RIVKIN RADLER LLP, UNIONDALE (FRANK MISITI OF COUNSEL), FOR
THIRD-PARTY DEFENDANT-RESPONDENT-APPELLANT.
SUGARMAN LAW FIRM, LLP, SYRACUSE (KEVIN R. VANDUSER OF COUNSEL), FOR
PLAINTIFF-RESPONDENT.
Appeal and cross appeal from an order and judgment (one paper) of
the Supreme Court, Onondaga County (James P. Murphy, J.), entered
September 9, 2016. The order and judgment denied the motion of
defendant-third-party plaintiff for renewal of its prior cross motion
for summary judgment and denied the cross motion of third-party
defendant for summary judgment.
It is hereby ORDERED that the order and judgment so appealed from
is unanimously modified on the law by granting the cross motion of
third-party defendant, and judgment is entered in its favor as
follows:
It is ADJUDGED and DECLARED that defendant-third-party
plaintiff has the sole obligation to indemnify plaintiff in
the underlying litigation,
-2- 257
CA 16-01739
and as modified the order and judgment is affirmed without costs.

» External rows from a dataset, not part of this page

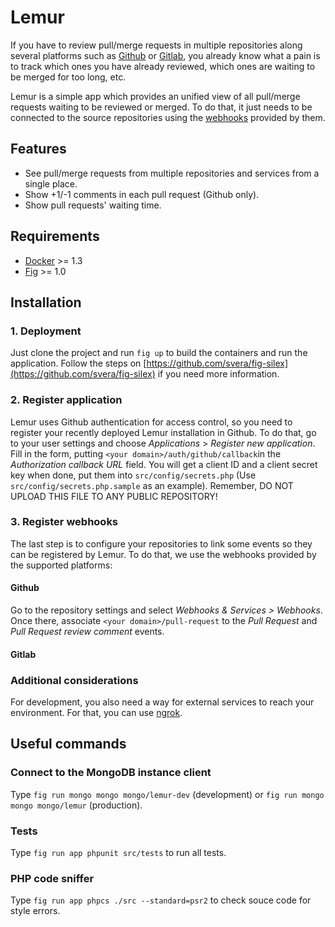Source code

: # Lemur

If you have to review pull/merge requests in multiple repositories along 
several platforms such as [Github](https://github.com) or 
[Gitlab](https://about.gitlab.com), you already know what a pain is to track
which ones you have already reviewed, which ones are waiting to be merged for too long, etc.

Lemur is a simple app which provides an unified view of all pull/merge requests
waiting to be reviewed or merged. To do that, it just needs to be connected to the
source repositories using the [webhooks](https://developer.github.com/webhooks/)
provided by them.

## Features

* See pull/merge requests from multiple repositories and services from a single place.
* Show +1/-1 comments in each pull request (Github only).
* Show pull requests' waiting time.

## Requirements

* [Docker](http://docker.com) >= 1.3
* [Fig](http://fig.sh) >= 1.0

## Installation

### 1. Deployment

Just clone the project and run ```fig up``` to build the containers and run the
application. Follow the steps on [https://github.com/svera/fig-silex](https://github.com/svera/fig-silex) if you need more information.

### 2. Register application

Lemur uses Github authentication for access control, so you need to register your recently deployed Lemur installation in Github. To do that,
go to your user settings and choose *Applications* > *Register new application*. Fill in the form, putting ```<your domain>/auth/github/callback```in the *Authorization callback URL* field.
You will get a client ID and a client secret key when done, put them into ```src/config/secrets.php``` (Use ```src/config/secrets.php.sample``` as an example). Remember, DO NOT UPLOAD THIS FILE TO ANY PUBLIC REPOSITORY!

### 3. Register webhooks

The last step is to configure your repositories to link some events so they can be registered by Lemur. To do that, we use the webhooks provided
by the supported platforms:

#### Github

Go to the repository settings and select *Webhooks & Services > Webhooks*. Once there, associate ```<your domain>/pull-request``` to the *Pull Request* and *Pull Request review comment* events.

#### Gitlab

### Additional considerations

For development, you also need a way for external services to reach
your environment. For that, you can use [ngrok](https://ngrok.com/).


## Useful commands

### Connect to the MongoDB instance client

Type ```fig run mongo mongo mongo/lemur-dev``` (development) or ```fig run mongo mongo mongo/lemur``` (production).

### Tests

Type ```fig run app phpunit src/tests``` to run all tests.

### PHP code sniffer

Type ```fig run app phpcs ./src --standard=psr2``` to check souce code for style errors.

Memorandum: Time Cap Development Corp. (Time Cap) commenced this
action seeking a declaration that defendant-third-party plaintiff
Colony Insurance Company (Colony) is required to defend and indemnify
Time Cap in the underlying personal injury action. Thereafter, Colony
impleaded third-party defendant Cincinnati Insurance Company
(Cincinnati) seeking a declaration that Colony’s coverage of Time Cap
in the underlying action was excess to Cincinnati’s coverage or,
alternatively, that Colony and Cincinnati were coinsurers of Time Cap
on a 50/50 basis.
In the underlying action, a laborer sought to recover damages
from Time Cap and other parties for personal injuries that he
sustained when he fell from a ladder at a construction site. Time
Cap, which was insured by Cincinnati, was the general contractor on
that construction project, and the injured laborer was an employee of
a subcontractor. The subcontract required the subcontractor to add
Time Cap as an additional insured on the subcontractor’s insurance
policy with Colony. Shortly after the laborer’s accident, Cincinnati
sent Colony a letter on Time Cap’s behalf giving notice of the
laborer’s injuries and requesting that Colony defend and indemnify
Time Cap. Colony disclaimed coverage approximately 20 months later.

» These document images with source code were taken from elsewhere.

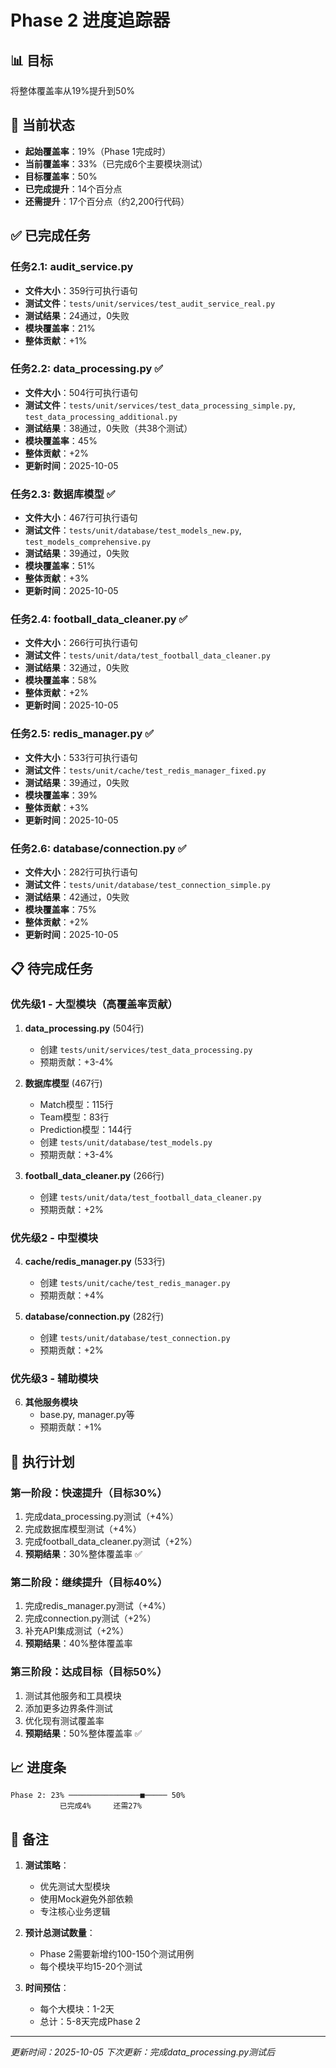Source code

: # Phase 2 进度追踪器

## 📊 目标
将整体覆盖率从19%提升到50%

## 🎯 当前状态
- **起始覆盖率**：19%（Phase 1完成时）
- **当前覆盖率**：33%（已完成6个主要模块测试）
- **目标覆盖率**：50%
- **已完成提升**：14个百分点
- **还需提升**：17个百分点（约2,200行代码）

## ✅ 已完成任务

### 任务2.1: audit_service.py
- **文件大小**：359行可执行语句
- **测试文件**：`tests/unit/services/test_audit_service_real.py`
- **测试结果**：24通过，0失败
- **模块覆盖率**：21%
- **整体贡献**：+1%

### 任务2.2: data_processing.py ✅
- **文件大小**：504行可执行语句
- **测试文件**：`tests/unit/services/test_data_processing_simple.py`, `test_data_processing_additional.py`
- **测试结果**：38通过，0失败（共38个测试）
- **模块覆盖率**：45%
- **整体贡献**：+2%
- **更新时间**：2025-10-05

### 任务2.3: 数据库模型 ✅
- **文件大小**：467行可执行语句
- **测试文件**：`tests/unit/database/test_models_new.py`, `test_models_comprehensive.py`
- **测试结果**：39通过，0失败
- **模块覆盖率**：51%
- **整体贡献**：+3%
- **更新时间**：2025-10-05

### 任务2.4: football_data_cleaner.py ✅
- **文件大小**：266行可执行语句
- **测试文件**：`tests/unit/data/test_football_data_cleaner.py`
- **测试结果**：32通过，0失败
- **模块覆盖率**：58%
- **整体贡献**：+2%
- **更新时间**：2025-10-05

### 任务2.5: redis_manager.py ✅
- **文件大小**：533行可执行语句
- **测试文件**：`tests/unit/cache/test_redis_manager_fixed.py`
- **测试结果**：39通过，0失败
- **模块覆盖率**：39%
- **整体贡献**：+3%
- **更新时间**：2025-10-05

### 任务2.6: database/connection.py ✅
- **文件大小**：282行可执行语句
- **测试文件**：`tests/unit/database/test_connection_simple.py`
- **测试结果**：42通过，0失败
- **模块覆盖率**：75%
- **整体贡献**：+2%
- **更新时间**：2025-10-05

## 📋 待完成任务

### 优先级1 - 大型模块（高覆盖率贡献）
1. **data_processing.py** (504行)
   - 创建 `tests/unit/services/test_data_processing.py`
   - 预期贡献：+3-4%

2. **数据库模型** (467行)
   - Match模型：115行
   - Team模型：83行
   - Prediction模型：144行
   - 创建 `tests/unit/database/test_models.py`
   - 预期贡献：+3-4%

3. **football_data_cleaner.py** (266行)
   - 创建 `tests/unit/data/test_football_data_cleaner.py`
   - 预期贡献：+2%

### 优先级2 - 中型模块
4. **cache/redis_manager.py** (533行)
   - 创建 `tests/unit/cache/test_redis_manager.py`
   - 预期贡献：+4%

5. **database/connection.py** (282行)
   - 创建 `tests/unit/database/test_connection.py`
   - 预期贡献：+2%

### 优先级3 - 辅助模块
6. **其他服务模块**
   - base.py, manager.py等
   - 预期贡献：+1%

## 🚀 执行计划

### 第一阶段：快速提升（目标30%）
1. 完成data_processing.py测试（+4%）
2. 完成数据库模型测试（+4%）
3. 完成football_data_cleaner.py测试（+2%）
4. **预期结果**：30%整体覆盖率 ✅

### 第二阶段：继续提升（目标40%）
1. 完成redis_manager.py测试（+4%）
2. 完成connection.py测试（+2%）
3. 补充API集成测试（+2%）
4. **预期结果**：40%整体覆盖率

### 第三阶段：达成目标（目标50%）
1. 测试其他服务和工具模块
2. 添加更多边界条件测试
3. 优化现有测试覆盖率
4. **预期结果**：50%整体覆盖率 ✅

## 📈 进度条

```
Phase 2: 23% ────────────────■───── 50%
           已完成4%     还需27%
```

## 📝 备注

1. **测试策略**：
   - 优先测试大型模块
   - 使用Mock避免外部依赖
   - 专注核心业务逻辑

2. **预计总测试数量**：
   - Phase 2需要新增约100-150个测试用例
   - 每个模块平均15-20个测试

3. **时间预估**：
   - 每个大模块：1-2天
   - 总计：5-8天完成Phase 2

---
*更新时间：2025-10-05*
*下次更新：完成data_processing.py测试后*
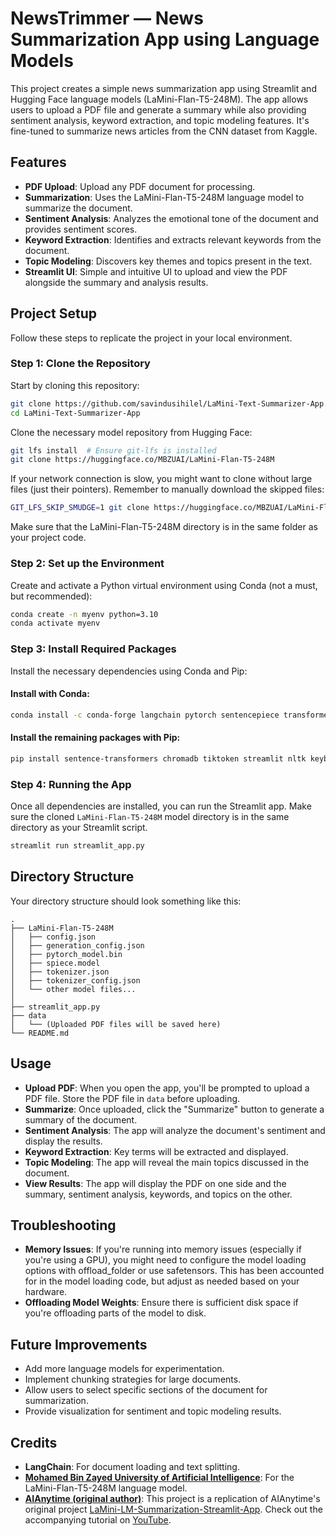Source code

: # NewsTrimmer — News Summarization App using Language Models

This project creates a simple news summarization app using Streamlit and Hugging Face language models (LaMini-Flan-T5-248M). The app allows users to upload a PDF file and generate a summary while also providing sentiment analysis, keyword extraction, and topic modeling features. It's fine-tuned to summarize news articles from the CNN dataset from Kaggle.

## Features
- **PDF Upload**: Upload any PDF document for processing.
- **Summarization**: Uses the LaMini-Flan-T5-248M language model to summarize the document.
- **Sentiment Analysis**: Analyzes the emotional tone of the document and provides sentiment scores.
- **Keyword Extraction**: Identifies and extracts relevant keywords from the document.
- **Topic Modeling**: Discovers key themes and topics present in the text.
- **Streamlit UI**: Simple and intuitive UI to upload and view the PDF alongside the summary and analysis results.

## Project Setup

Follow these steps to replicate the project in your local environment.

### Step 1: Clone the Repository

Start by cloning this repository:
```bash
git clone https://github.com/savindusihilel/LaMini-Text-Summarizer-App.git
cd LaMini-Text-Summarizer-App
```

Clone the necessary model repository from Hugging Face:
```bash
git lfs install  # Ensure git-lfs is installed
git clone https://huggingface.co/MBZUAI/LaMini-Flan-T5-248M
```
If your network connection is slow, you might want to clone without large files (just their pointers). Remember to manually download the skipped files:
```bash
GIT_LFS_SKIP_SMUDGE=1 git clone https://huggingface.co/MBZUAI/LaMini-Flan-T5-248M
```
Make sure that the LaMini-Flan-T5-248M directory is in the same folder as your project code.

### Step 2: Set up the Environment

Create and activate a Python virtual environment using Conda (not a must, but recommended):
```bash
conda create -n myenv python=3.10
conda activate myenv
```

### Step 3: Install Required Packages

Install the necessary dependencies using Conda and Pip:

#### Install with Conda:
```bash
conda install -c conda-forge langchain pytorch sentencepiece transformers accelerate pypdf
```

#### Install the remaining packages with Pip:
```bash
pip install sentence-transformers chromadb tiktoken streamlit nltk keybert scikit-learn
```

### Step 4: Running the App

Once all dependencies are installed, you can run the Streamlit app. Make sure the cloned `LaMini-Flan-T5-248M` model directory is in the same directory as your Streamlit script.
```bash
streamlit run streamlit_app.py
```

## Directory Structure

Your directory structure should look something like this:
```plaintext
.
├── LaMini-Flan-T5-248M
│   ├── config.json
│   ├── generation_config.json
│   ├── pytorch_model.bin
│   ├── spiece.model
│   ├── tokenizer.json
│   ├── tokenizer_config.json
│   └── other model files...
│
├── streamlit_app.py
├── data
│   └── (Uploaded PDF files will be saved here)
└── README.md
```

## Usage
- **Upload PDF**: When you open the app, you'll be prompted to upload a PDF file. Store the PDF file in `data` before uploading.
- **Summarize**: Once uploaded, click the "Summarize" button to generate a summary of the document.
- **Sentiment Analysis**: The app will analyze the document's sentiment and display the results.
- **Keyword Extraction**: Key terms will be extracted and displayed.
- **Topic Modeling**: The app will reveal the main topics discussed in the document.
- **View Results**: The app will display the PDF on one side and the summary, sentiment analysis, keywords, and topics on the other.

## Troubleshooting
- **Memory Issues**: If you're running into memory issues (especially if you're using a GPU), you might need to configure the model loading options with offload_folder or use safetensors. This has been accounted for in the model loading code, but adjust as needed based on your hardware.
- **Offloading Model Weights**: Ensure there is sufficient disk space if you're offloading parts of the model to disk.

## Future Improvements
- Add more language models for experimentation.
- Implement chunking strategies for large documents.
- Allow users to select specific sections of the document for summarization.
- Provide visualization for sentiment and topic modeling results.

## Credits
- **LangChain**: For document loading and text splitting.
- [**Mohamed Bin Zayed University of Artificial Intelligence**](https://huggingface.co/MBZUAI): For the LaMini-Flan-T5-248M language model.
- [**AIAnytime (original author)**](https://github.com/AIAnytime): This project is a replication of AIAnytime's original project [LaMini-LM-Summarization-Streamlit-App](https://github.com/AIAnytime/LaMini-LM-Summarization-Streamlit-App). Check out the accompanying tutorial on [YouTube](https://www.youtube.com/watch?v=GIbar_kZzwk).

There is no dispute that Colony failed to disclaim coverage of Time
Cap in a timely fashion (see Insurance Law § 3420 [d] [2]; RLI Ins.
Co. v Smiedala, 96 AD3d 1409, 1411-1412). Time Cap eventually entered
into a settlement agreement with the injured laborer, and the
underlying action was discontinued.
In appeal No. 1, Colony contends that Supreme Court erred in
denying its cross motion for summary judgment insofar as Colony sought
a declaration that Cincinnati owes Colony coinsurance on a 50/50
basis. We reject that contention. An insurance policy is “to be
construed according to the sense and meaning of the terms which the
parties have used, and if they are clear and unambiguous the terms are
to be taken and understood in their plain, ordinary and proper sense”
(Matter of Covert, 97 NY2d 68, 76 [internal quotation marks omitted]).
According to the plain terms of the respective insurance policies, the
Colony policy is Time Cap’s primary insurance, the Cincinnati policy
is excess insurance, and Colony may not seek contribution from
Cincinnati. Even assuming, arguendo, that we agree with Colony that
its disclaimer was effective against Cincinnati because Cincinnati,
unlike Time Cap, was not entitled to a prompt disclaimer under
Insurance Law § 3420 (see generally J.T. Magen v Hartford Fire Ins.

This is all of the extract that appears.